TC: I will tell you , you said it’s your dream job and based on what I have read that your students said I can see that you really live that. We are going to talk about that in just a moment. What I want to know now is what role mentoring had on this journey. This was your passion from the beginning but how did mentoring play into that?
KY: Mentoring played a huge role. From the start of this and I really have to acknowledge the dean of the college of science and mathematics at my undergraduate institution, Dr. Bailey. He and his wife Dr. Christina Bailey are some of the most incredible mentors I know and Dean Bailey encouraged me to apply for phD programs because this was a new idea for me. I didn’t know what to do, I had this strong passion for science and for teaching and he encouraged me to apply and when I received acceptances to a variety of phD programs he actually invited me to a family dinner at his house to discuss which offer I should accept. He did this by asking me “what is it that you want to do?”.He then provided guidance based on my answers instead of what he ranked the programs. This was really crucial to me because at the time I didn’t know anyone with a phD besides my professors. It was really a foreign process to me. I didn’t know what to look for or what mattered when considering a program. The fact that he took time and ask where I wanted to go with it… just provided this huge mentoring role for me. I guess I should note one important thing about this story is this was not just for me. Dean Bailey provided this kind of caring guidance to literally thousands of students. He was dean for over 40 years so he had a huge career in mentoring. He shared his time, his family, his expertise throughout. I just had the fortune to have an impactful, caring mentor even though he wasn’t my research mentor at the time. It was sort of smaller bits of personalized attention but they were very impactful on me and career. Certainly on my mentoring style now.

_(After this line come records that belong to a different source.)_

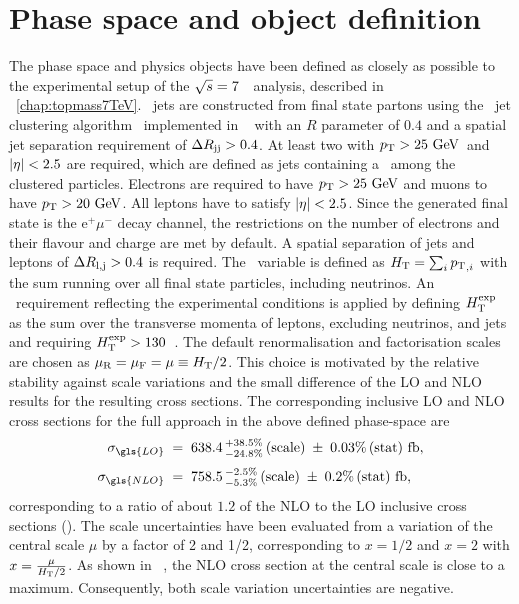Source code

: \section{Phase space and object definition}
%
The phase space and physics objects have been defined as closely as possible to the experimental setup of the ${\sqrt{s}}=7$~\TeV\ analysis, described in \chap~\ref{chap:topmass7TeV}.
%
\Genlevel\ jets are constructed from final state partons using the \antikt\ jet clustering algorithm~\cite{CAC-0801} implemented in \Fastjet~\cite{Cacciari:2011ma} with an $R$ parameter of $0.4$ and a spatial jet separation requirement of $\Delta R_\mathrm{jj}>0.4$. At least two  with $p_\mathrm{T}>25~\mathrm{GeV}$\ and $|\eta|<2.5$ are required, which are defined as jets containing a \bquark\ among the clustered particles. 
%
Electrons are required to have $p_\mathrm{T}>25~\mathrm{GeV}$ and muons to have $p_\mathrm{T}>20~\mathrm{GeV}$. All leptons have to satisfy $|\eta|<2.5$. Since the generated final state is the e$^+\mu^-$ decay channel, the restrictions on the number of electrons and their flavour and charge are met by default. 
%
A spatial separation of jets and leptons of $\Delta R_\mathrm{l,j}>0.4$ is required.
%
%
The \Ht\ variable is defined as $H_{\mathrm{T}}=\sum_i {p_\mathrm{T}}_{,i}$ with the sum running over all final state particles, including neutrinos. An \Ht\ requirement reflecting the experimental conditions is applied by defining $H_{\mathrm{T}}^\mathrm{exp}$ as the sum over the transverse momenta of leptons, excluding neutrinos, and jets and requiring $H_{\mathrm{T}}^\mathrm{exp}>130$~\GeV.
%
The default renormalisation and factorisation scales are chosen as $\mu_\mathrm{R}=\mu_\mathrm{F}=\mu\equiv H_{\mathrm{T}}/2$. This choice is motivated by the relative stability against scale variations and the small difference of the \gls{LO} and \gls{NLO} results for the resulting cross sections.
%
The corresponding inclusive \gls{LO} and \gls{NLO} cross sections for the full approach in the above defined phase-space are 
%
\[
\begin{aligned}
  \sigma_{\gls{LO}} &\;=\; 638.4\,^{+38.5\%}_{-24.8\%}\,(\text{scale})\;\pm\;0.03\%\,(\text{stat})~\fb,\\[1mm]
  \sigma_{\gls{NLO}} &\;=\; 758.5\,^{-2.5\%}_{-5.3\%}\,(\text{scale})\;\pm\;0.2\%\,(\text{stat})~\fb,
\end{aligned}
\]
%
corresponding to a ratio of about $1.2$ of the \gls{NLO} to the \gls{LO} inclusive cross sections (\kfac). The scale uncertainties have been evaluated from a variation of the central scale $\mu$ by a factor of 2 and 1/2, corresponding to $x=1/2$ and $x=2$ with $x=\frac{\mu}{H_{\mathrm{T}}/2}$. As shown in \fig~, the \gls{NLO} cross section at the central scale is close to a maximum. Consequently, both scale variation uncertainties are negative. 
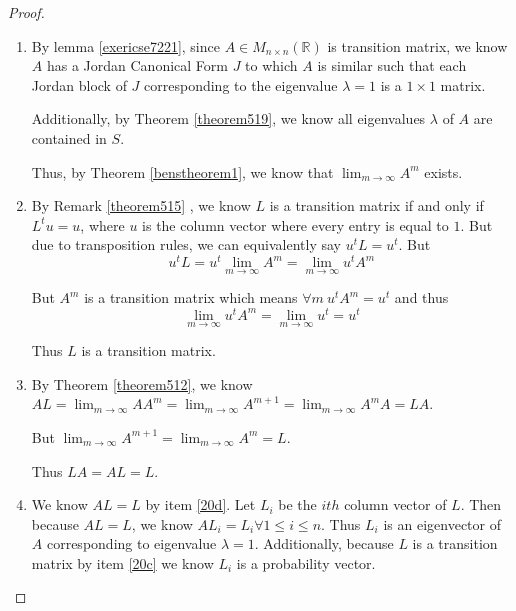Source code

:\documentclass{amsart}
\theoremstyle{definition}
\theoremstyle{remark}
\numberwithin{equation}{section}
\begin{document}
\begin{proof} \leavevmode

\begin{enumerate}

    \item \label{20b}

        By lemma \ref{exericse7221}, since $A \in M_{n \times n}(\mathbb{R})$ is transition matrix, we know $A$ has
        a Jordan Canonical Form $J$ to which $A$ is similar such that each Jordan block of $J$ corresponding to the eigenvalue $\lambda = 1$ is a $1 \times 1$ matrix.

        Additionally, by Theorem \ref{theorem519}, we know all eigenvalues $\lambda$ of $A$ are contained in $S$.

        Thus, by Theorem \ref{benstheorem1}, we know that $\lim_{m \to \infty} A^m$ exists.



    \item \label{20c}{}
            By Remark \ref{theorem515} , we know $L$ is a transition matrix if and only if $L^tu = u$, where $u$ is the column vector where every entry is equal to $1$.
            But due to transposition rules, we can equivalently say  $u^tL = u^t$.
            But
            $$u^tL = u^t \lim_{m \to \infty} A^m = \lim_{m \to \infty} u^t A^m$$

            But $A^m$ is a transition matrix which means $\forall m\ u^t A^m = u^t$ and thus
            $$\lim_{m \to \infty} u^t A^m = \lim_{m \to \infty} u^t = u^t $$

            Thus $L$ is a transition matrix.


    \item \label{20d}

            By Theorem \ref{theorem512}, we know $AL = \lim_{m \to \infty} A A^m = \lim_{m \to \infty} A^{m+1} = \lim_{m \to \infty} A^mA  = LA$.

            But $\lim_{m \to \infty} A^{m+1} = \lim_{m \to \infty} A^{m} = L$.

            Thus $LA = AL = L$.


    \item \label{20e}

            We know $AL = L$ by item \ref{20d}.
            Let $L_i$ be the $ith$ column vector of $L$.
            Then because $AL = L$, we know $AL_i = L_i \forall 1 \leq i \leq n$.
            Thus $L_i$ is an eigenvector of $A$ corresponding to eigenvalue $\lambda = 1$.
            Additionally, because $L$ is a transition matrix by item \ref{20c} we know $L_i$ is a probability vector.


\end{enumerate}
\end{proof}
\end{document}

TC: That’s a great segway into my next question. How did your experience inform your mentoring style? What did you make up in your mind, this is the mentor I want to be?
KY: That experience and that role modeling definitely informed how I mentor now. I consider myself a student first mentor. I ask potential research students questions about their career goals, their plans, what do they want for working in a laboratory when their interviewing. As you said I work predominantly with undergraduate students so this is their first foreway into research and so I take that information that they give me and together with the student I really make a plan on what kind of research experience will work best for that student to meet his/her particular career goals. I ask them that same question Dean Bailey asked me “what is it that YOU want to do?”. Then we can divide the timeline with experiment.. get an abstract in mind.. when the need to get their personal statement in.. where do they want to apply.. where is this gonna fit and how is this gonna fit within my research agenda because I don’t want to neglect where my research needs to go. In my mind, It absolutely needs to fit what my students want to get out of this experience and if they are a fit for the lab. They may not be a fit for the lab and I want to make sure they find the ideal fit for them.So, I just look at a variety of thing but always coming back to that question. What is it that you want to do? What Can I do to help you get there?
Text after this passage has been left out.